The Historical Commission is funding work on the Fishermen’s Monument and Glover’s Regiment expressed interest in helping restore Glover’s tomb. A $10,000 appropriation from the 2022 Town Meeting is funding the restoration work underway.
Gallagher and Thomas erected a tripod with a pulley and rope near markers to hoist and lower heavy stones. Headstones that had formerly lain cracked and broken were mended and carefully placed on the grass to allow the epoxy repairs to set. Sections around each stone were taped off with yellow caution tape, demarcating the fragile work in progress.

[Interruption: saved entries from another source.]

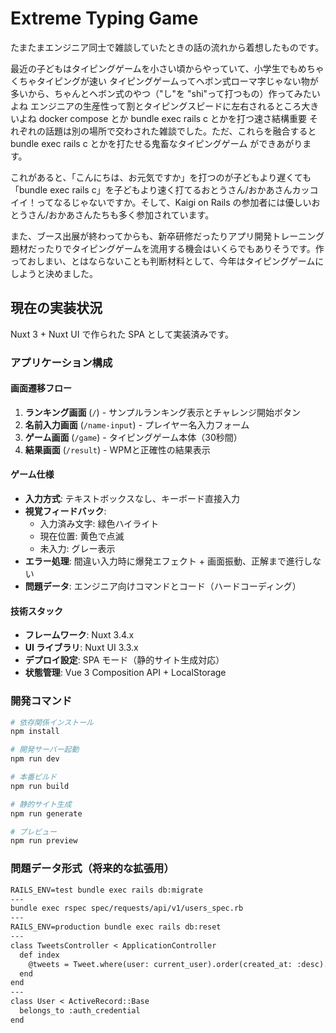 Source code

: # Extreme Typing Game

たまたまエンジニア同士で雑談していたときの話の流れから着想したものです。

最近の子どもはタイピングゲームを小さい頃からやっていて、小学生でもめちゃくちゃタイピングが速い
タイピングゲームってヘボン式ローマ字じゃない物が多いから、ちゃんとヘボン式のやつ（"し"を "shi"って打つもの）作ってみたいよね
エンジニアの生産性って割とタイピングスピードに左右されるところ大きいよね
docker compose とか bundle exec rails c とかを打つ速さ結構重要
それぞれの話題は別の場所で交わされた雑談でした。ただ、これらを融合すると bundle exec rails c とかを打たせる鬼畜なタイピングゲーム ができあがります。

これがあると、「こんにちは、お元気ですか」を打つのが子どもより遅くても「bundle exec rails c」を子どもより速く打てるおとうさん/おかあさんカッコイイ！ってなるじゃないですか。そして、Kaigi on Rails の参加者には優しいおとうさん/おかあさんたちも多く参加されています。

また、ブース出展が終わってからも、新卒研修だったりアプリ開発トレーニング題材だったりでタイピングゲームを流用する機会はいくらでもありそうです。作っておしまい、とはならないことも判断材料として、今年はタイピングゲームにしようと決めました。

## 現在の実装状況

Nuxt 3 + Nuxt UI で作られた SPA として実装済みです。

### アプリケーション構成

#### 画面遷移フロー
1. **ランキング画面** (`/`) - サンプルランキング表示とチャレンジ開始ボタン
2. **名前入力画面** (`/name-input`) - プレイヤー名入力フォーム  
3. **ゲーム画面** (`/game`) - タイピングゲーム本体（30秒間）
4. **結果画面** (`/result`) - WPMと正確性の結果表示

#### ゲーム仕様
- **入力方式**: テキストボックスなし、キーボード直接入力
- **視覚フィードバック**: 
  - 入力済み文字: 緑色ハイライト
  - 現在位置: 黄色で点滅
  - 未入力: グレー表示
- **エラー処理**: 間違い入力時に爆発エフェクト + 画面振動、正解まで進行しない
- **問題データ**: エンジニア向けコマンドとコード（ハードコーディング）

#### 技術スタック
- **フレームワーク**: Nuxt 3.4.x
- **UI ライブラリ**: Nuxt UI 3.3.x
- **デプロイ設定**: SPA モード（静的サイト生成対応）
- **状態管理**: Vue 3 Composition API + LocalStorage

### 開発コマンド

```bash
# 依存関係インストール
npm install

# 開発サーバー起動
npm run dev

# 本番ビルド
npm run build

# 静的サイト生成
npm run generate

# プレビュー
npm run preview
```

### 問題データ形式（将来的な拡張用）

```game_data.txt
RAILS_ENV=test bundle exec rails db:migrate
---
bundle exec rspec spec/requests/api/v1/users_spec.rb
---
RAILS_ENV=production bundle exec rails db:reset
---
class TweetsController < ApplicationController
  def index
    @tweets = Tweet.where(user: current_user).order(created_at: :desc).limit(30)
  end
end
---
class User < ActiveRecord::Base
  belongs_to :auth_credential
end
```
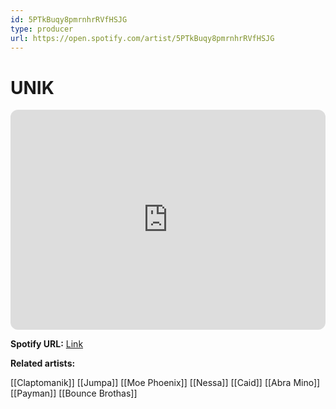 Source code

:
 ```yaml
---
id: 5PTkBuqy8pmrnhrRVfHSJG
type: producer
url: https://open.spotify.com/artist/5PTkBuqy8pmrnhrRVfHSJG
---
```

# UNIK

<iframe style="border-radius:12px" src="https://open.spotify.com/embed/artist/5PTkBuqy8pmrnhrRVfHSJG" width="100%" height="352" frameBorder="0" allowfullscreen="" allow="autoplay; clipboard-write; encrypted-media; fullscreen; picture-in-picture" loading="lazy"></iframe>

**Spotify URL:** [Link](https://open.spotify.com/artist/5PTkBuqy8pmrnhrRVfHSJG)

**Related artists:**

[[Claptomanik]]
[[Jumpa]]
[[Moe Phoenix]]
[[Nessa]]
[[Caid]]
[[Abra Mino]]
[[Payman]]
[[Bounce Brothas]]
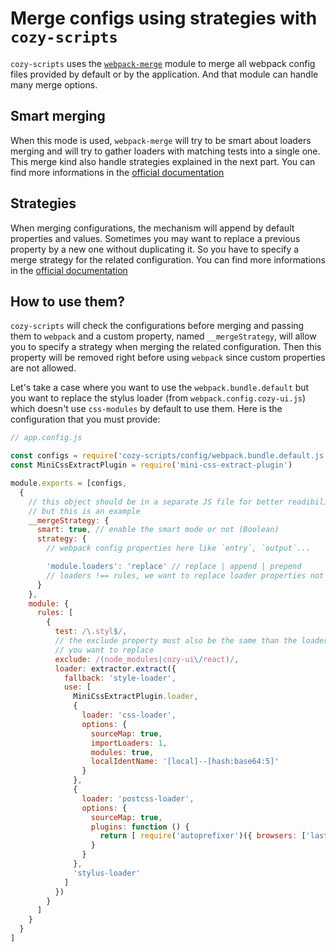 # Merge configs using strategies with `cozy-scripts`

`cozy-scripts` uses the [`webpack-merge`](https://github.com/survivejs/webpack-merge) module to merge all webpack config files provided by default or by the application. And that module can handle many merge options.

## Smart merging

When this mode is used, `webpack-merge` will try to be smart about loaders merging and will try to gather loaders with matching tests into a single one.
This merge kind also handle strategies explained in the next part. You can find more informations in the [official documentation](https://github.com/survivejs/webpack-merge#smart-merging)

## Strategies

When merging configurations, the mechanism will append by default properties and values. Sometimes you may want to replace a previous property by a new one without duplicating it. So you have to specify a merge strategy for the related configuration. You can find more informations in the [official documentation](https://github.com/survivejs/webpack-merge#merging-with-strategies)

## How to use them?

`cozy-scripts` will check the configurations before merging and passing them to `webpack` and a custom property, named `__mergeStrategy`, will allow you to specify a strategy when merging the related configuration. Then this property will be removed right before using `webpack` since custom properties are not allowed.

Let's take a case where you want to use the `webpack.bundle.default` but you want to replace the stylus loader (from `webpack.config.cozy-ui.js`) which doesn't use `css-modules` by default to use them. Here is the configuration that you must provide:

```javascript
// app.config.js

const configs = require('cozy-scripts/config/webpack.bundle.default.js')
const MiniCssExtractPlugin = require('mini-css-extract-plugin')

module.exports = [configs,
  {
    // this object should be in a separate JS file for better readibility
    // but this is an example
    __mergeStrategy: {
      smart: true, // enable the smart mode or not (Boolean)
      strategy: {
        // webpack config properties here like `entry`, `output`...

        'module.loaders': 'replace' // replace | append | prepend
        // loaders !== rules, we want to replace loader properties not rules directly
      }
    },
    module: {
      rules: [
        {
          test: /\.styl$/,
          // the exclude property must also be the same than the loader
          // you want to replace
          exclude: /(node_modules|cozy-ui\/react)/,
          loader: extractor.extract({
            fallback: 'style-loader',
            use: [
              MiniCssExtractPlugin.loader,
              {
                loader: 'css-loader',
                options: {
                  sourceMap: true,
                  importLoaders: 1,
                  modules: true,
                  localIdentName: '[local]--[hash:base64:5]'
                }
              },
              {
                loader: 'postcss-loader',
                options: {
                  sourceMap: true,
                  plugins: function () {
                    return [ require('autoprefixer')({ browsers: ['last 2 versions'] }) ]
                  }
                }
              },
              'stylus-loader'
            ]
          })
        }
      ]
    }
  }
]
```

The work will take about a week to complete, they said. Alex Finigan, a new member of the oversight committee, looked on eagerly as the work progressed on Monday.
“What excites me is this is more than just a [cemetery],” he said. “It’s a really important historic site.”
The slate stones, each carved by hand, are “relics of a way of life that is no longer present,” Finigan added.
“I find this stuff beautiful and interesting. This is our history,” said Finigan. “There are so few places like this, so few of these remaining that I think it’s really important.”
Standley Goodwin, a member of the oversight committee and a historian of the cemetery, agreed on the importance of upkeep.
“If you want this cemetery to continue to exist,” he said, “these stones have got to be repaired.”
He and Finigan said continual fundraising and awareness will be needed to maintain this link to Marblehead’s past. The Old Burial Hill Oversight Committee will begin a fundraising campaign within the year.
Goodwin said the cemetery, established in the late 17th century, holds about 60 Revolutionary War veterans among its 600 graves.